L’actionnariat populaire : Un levier de la souveraineté économique pour la Cemac.
L’actionnariat populaire se présente comme une solution stratégique pour renforcer la résilience économique et réduire les inégalités sociales.
Ce modèle permettrait aux citoyens d’investir dans des entreprises locales, transformant ainsi une épargne souvent improductive en un véritable moteur de croissance et d’innovation.
Selon plusieurs économistes chevronnés, l’actionnariat populaire peut être une solution à la résilience des économies de la Cemac. C’est sans doute la raison pour laquelle, un colloque international sera organisé à Douala, à l’occasion de la troisième édition des Awards du marché financier de la Cemac, sous le thème, « Actionnariat populaire : Contours, enjeux et défis ». L’occasion pour les experts locaux et d’ailleurs de trouver les pistes de solutions pour le développement de l’actionnariat populaire en zone Cemac.
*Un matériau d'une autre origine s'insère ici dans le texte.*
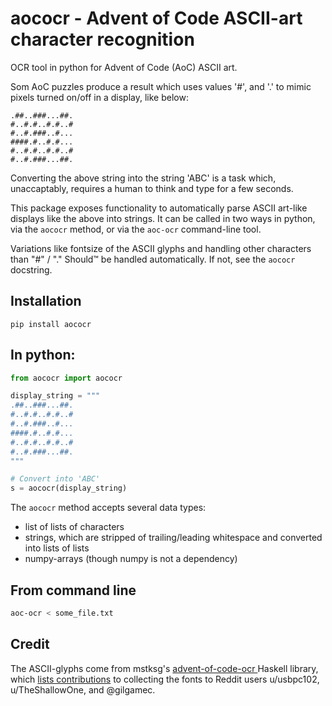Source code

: # **aococr** - Advent of Code ASCII-art character recognition
OCR tool in python for Advent of Code (AoC) ASCII art.

Som AoC puzzles produce a result which uses values '#', and '.' to mimic pixels turned on/off in a display, like below:

    .##..###...##.
    #..#.#..#.#..#
    #..#.###..#...
    ####.#..#.#...
    #..#.#..#.#..#
    #..#.###...##.

Converting the above string into the string 'ABC' is a task which, unaccaptably, requires a human to think and type for a few seconds.

This package exposes functionality to automatically parse ASCII art-like displays like the above into strings. It can be called in two ways in python, via the `aococr` method, or via the `aoc-ocr` command-line tool.

Variations like fontsize of the ASCII glyphs and handling other characters than "#" / "." Should™ be handled automatically. If not, see the `aococr` docstring.

## Installation
`pip install aococr`

## In python:

```python
from aococr import aococr

display_string = """
.##..###...##.
#..#.#..#.#..#
#..#.###..#...
####.#..#.#...
#..#.#..#.#..#
#..#.###...##.
"""

# Convert into 'ABC'
s = aococr(display_string)
```

The `aococr` method accepts several data types:
* list of lists of characters
* strings, which are stripped of trailing/leading whitespace and converted into lists of lists
* numpy-arrays (though numpy is not a dependency)

## From command line
```bash
aoc-ocr < some_file.txt
```

## Credit
The ASCII-glyphs come from mstksg's [advent-of-code-ocr
](https://github.com/mstksg/advent-of-code-ocr/) Haskell library, which [lists contributions](https://github.com/mstksg/advent-of-code-ocr/?tab=readme-ov-file#credit) to collecting the fonts to Reddit users 
 u/usbpc102,
u/TheShallowOne,
and @gilgamec.
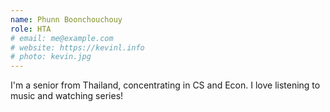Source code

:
 ```yaml
---
name: Phunn Boonchouchouy
role: HTA
# email: me@example.com
# website: https://kevinl.info
# photo: kevin.jpg
---
```


I'm a senior from Thailand, concentrating in CS and Econ. I love listening to music and watching series!
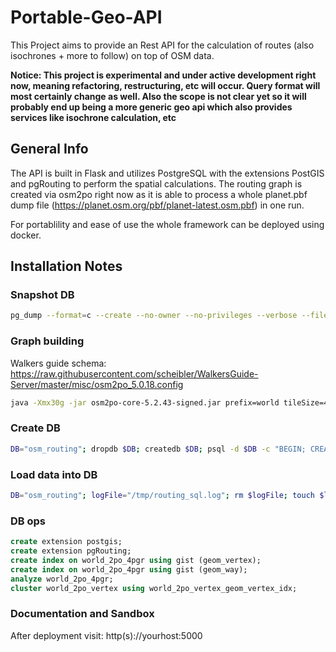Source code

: # Portable-Geo-API
This Project aims to provide an Rest API for the calculation of routes (also isochrones + more to follow) on top of OSM data.

<b>Notice: This project is experimental and under active development right now, meaning refactoring, restructuring, etc will occur. Query format will most certainly change as well. Also the scope is not clear yet so it will probably end up being a more generic geo api which also provides services like isochrone calculation, etc</b>

<h2>General Info</h2>

The API is built in Flask and utilizes PostgreSQL with the extensions PostGIS and pgRouting to perform the spatial calculations. The routing graph is created via osm2po right now as it is able to process a whole planet.pbf dump file (https://planet.osm.org/pbf/planet-latest.osm.pbf) in one run.

For portablility and ease of use the whole framework can be deployed using docker.

<h2>Installation Notes</h2>

<h3>Snapshot DB</h3>

```bash
pg_dump --format=c --create --no-owner --no-privileges --verbose --file=/halde/routing_graph_alpha.dump --dbname=osm_routing
```

<h3>Graph building</h3>

Walkers guide schema: https://raw.githubusercontent.com/scheibler/WalkersGuide-Server/master/misc/osm2po_5.0.18.config
```bash
java -Xmx30g -jar osm2po-core-5.2.43-signed.jar prefix=world tileSize=45x45,1 ../planet-latest.osm.pbf
```

<h3>Create DB</h3>

```bash
DB="osm_routing"; dropdb $DB; createdb $DB; psql -d $DB -c "BEGIN; CREATE EXTENSION postgis; CREATE EXTENSION pgRouting; END;"; logFile="/tmp/routing_sql.log";
```
  
<h3>Load data into DB</h3>

```bash
DB="osm_routing"; logFile="/tmp/routing_sql.log"; rm $logFile; touch $logFile; IFS=$'\n'; for filename in $(ls -1 /halde/split_osm/osm2po/world/*.sql); do (psql -d osm_routing --quiet --file $filename 2>&1 | sed -e "s#^#$(date) ${filename} ($$): #g" | tee -a $logFile) & done;
```

<h3>DB ops</h3>

```sql
create extension postgis;
create extension pgRouting;
create index on world_2po_4pgr using gist (geom_vertex);
create index on world_2po_4pgr using gist (geom_way);
analyze world_2po_4pgr;
cluster world_2po_vertex using world_2po_vertex_geom_vertex_idx;
```

<h3>Documentation and Sandbox</h3>

After deployment visit: http(s)://yourhost:5000
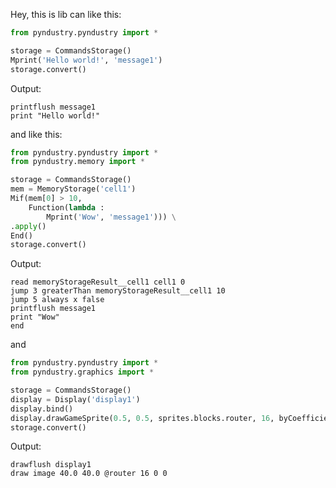 Hey, this is lib can like this:

```python
from pyndustry.pyndustry import *

storage = CommandsStorage()
Mprint('Hello world!', 'message1')
storage.convert()
```

Output:
```mindustry
printflush message1
print "Hello world!"
```



and like this:
```python
from pyndustry.pyndustry import *
from pyndustry.memory import *

storage = CommandsStorage()
mem = MemoryStorage('cell1')
Mif(mem[0] > 10,
	Function(lambda :
		Mprint('Wow', 'message1'))) \
.apply()
End()
storage.convert()
```

Output:
```mindustry
read memoryStorageResult__cell1 cell1 0
jump 3 greaterThan memoryStorageResult__cell1 10
jump 5 always x false
printflush message1
print "Wow"
end
```


and 
```python
from pyndustry.pyndustry import *
from pyndustry.graphics import *

storage = CommandsStorage()
display = Display('display1')
display.bind()
display.drawGameSprite(0.5, 0.5, sprites.blocks.router, 16, byCoefficient=True)
storage.convert()
```

Output:
```mindustry
drawflush display1
draw image 40.0 40.0 @router 16 0 0
```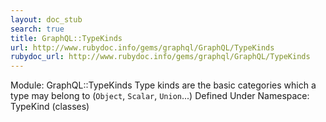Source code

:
 ```yaml
---
layout: doc_stub
search: true
title: GraphQL::TypeKinds
url: http://www.rubydoc.info/gems/graphql/GraphQL/TypeKinds
rubydoc_url: http://www.rubydoc.info/gems/graphql/GraphQL/TypeKinds
---
```


Module: GraphQL::TypeKinds
Type kinds are the basic categories which a type may belong to
(`Object`, `Scalar`, `Union`...) 
Defined Under Namespace:
TypeKind (classes)

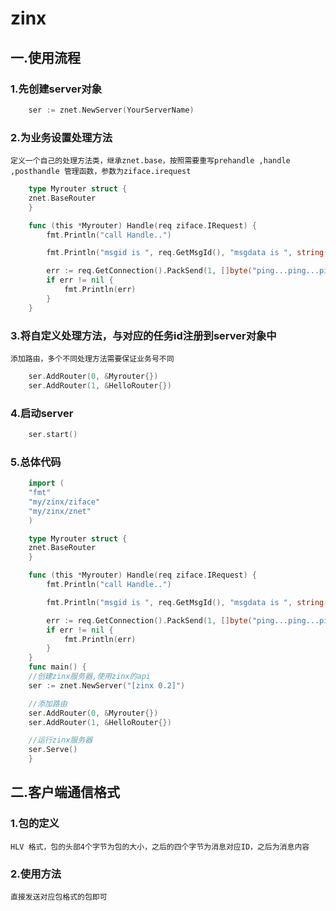 # zinx
## 一.使用流程
### 1.先创建server对象
```go
    ser := znet.NewServer(YourServerName)
```
    
### 2.为业务设置处理方法
    定义一个自己的处理方法类，继承znet.base，按照需要重写prehandle ,handle ,posthandle 管理函数，参数为ziface.irequest

```go
    type Myrouter struct {
	znet.BaseRouter
    }

    func (this *Myrouter) Handle(req ziface.IRequest) {
	    fmt.Println("call Handle..")

	    fmt.Println("msgid is ", req.GetMsgId(), "msgdata is ", string(req.GetData()))

	    err := req.GetConnection().PackSend(1, []byte("ping...ping...ping"))
	    if err != nil {
		    fmt.Println(err)
	    }
    }
```
### 3.将自定义处理方法，与对应的任务id注册到server对象中
    添加路由，多个不同处理方法需要保证业务号不同

```go
	ser.AddRouter(0, &Myrouter{})
    ser.AddRouter(1, &HelloRouter{})
```

### 4.启动server

```go
    ser.start()
```
    
### 5.总体代码

```go
    import (
	"fmt"
	"my/zinx/ziface"
	"my/zinx/znet"
    )   

    type Myrouter struct {
	znet.BaseRouter
    }

    func (this *Myrouter) Handle(req ziface.IRequest) {
	    fmt.Println("call Handle..")

	    fmt.Println("msgid is ", req.GetMsgId(), "msgdata is ", string(req.GetData()))

	    err := req.GetConnection().PackSend(1, []byte("ping...ping...ping"))
	    if err != nil {
		    fmt.Println(err)
	    }
    }
    func main() {
	//创建zinx服务器,使用zinx的api
	ser := znet.NewServer("[zinx 0.2]")

	//添加路由
	ser.AddRouter(0, &Myrouter{})
	ser.AddRouter(1, &HelloRouter{})

	//运行zinx服务器
	ser.Serve()
    }
```

## 二.客户端通信格式
### 1.包的定义
    HLV 格式，包的头部4个字节为包的大小，之后的四个字节为消息对应ID，之后为消息内容
### 2.使用方法
	直接发送对应包格式的包即可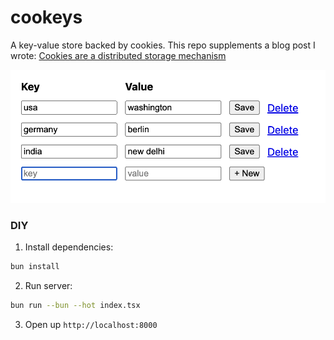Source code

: # cookeys

A key-value store backed by cookies. This repo supplements a blog post I wrote:
[Cookies are a distributed storage mechanism](https://dietcode.io/p/cookies)

![UI interface for a cookie-backed KV store](./screenshot.png)

### DIY

1. Install dependencies:

```bash
bun install
```

2. Run server:

```bash
bun run --bun --hot index.tsx
```

3. Open up `http://localhost:8000`
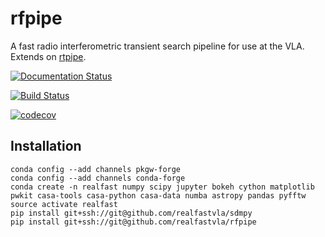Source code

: # rfpipe

A fast radio interferometric transient search pipeline for use at the VLA. 
Extends on [rtpipe](http://github.com/caseyjlaw/rtpipe).


[![Documentation Status](https://readthedocs.org/projects/rfpipe/badge/?version=latest)](http://rfpipe.readthedocs.io/en/latest/?badge=latest)

[![Build Status](https://travis-ci.org/realfastvla/rfpipe.svg?branch=master)](https://travis-ci.org/realfastvla/rfpipe)

[![codecov](https://codecov.io/gh/realfastvla/rfpipe/branch/master/graph/badge.svg)](https://codecov.io/gh/realfastvla/rfpipe)

## Installation

```
conda config --add channels pkgw-forge
conda config --add channels conda-forge
conda create -n realfast numpy scipy jupyter bokeh cython matplotlib pwkit casa-tools casa-python casa-data numba astropy pandas pyfftw
source activate realfast
pip install git+ssh://git@github.com/realfastvla/sdmpy
pip install git+ssh://git@github.com/realfastvla/rfpipe
```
Sans doute après cette importante réunion, l’opinion publique comprendra pourquoi, les privatisations d’entreprises publiques par offre publique de vente sont rares dans la sous-région. Le développement de l’actionnariat populaire en zone Cemac permettra aux petites et moyennes entreprises (PME), de créer de la valeur et les emplois. En ne mobilisant pas l’épargne locale pour renforcer le secteur productif, les États privent ainsi leurs économies d’un levier essentiel pour leur transformation.
L’actionnariat populaire en Afrique centrale fait face à des défis structurels. La domination des groupes étrangers, la réticence des industriels locaux à ouvrir leur capital, et une faible culture financière parmi les populations constituent autant d’obstacles. Ces freins sont exacerbés par une gestion parfois inefficace des privatisations et un manque de sensibilisation des citoyens quant aux opportunités offertes par l’investissement en actions.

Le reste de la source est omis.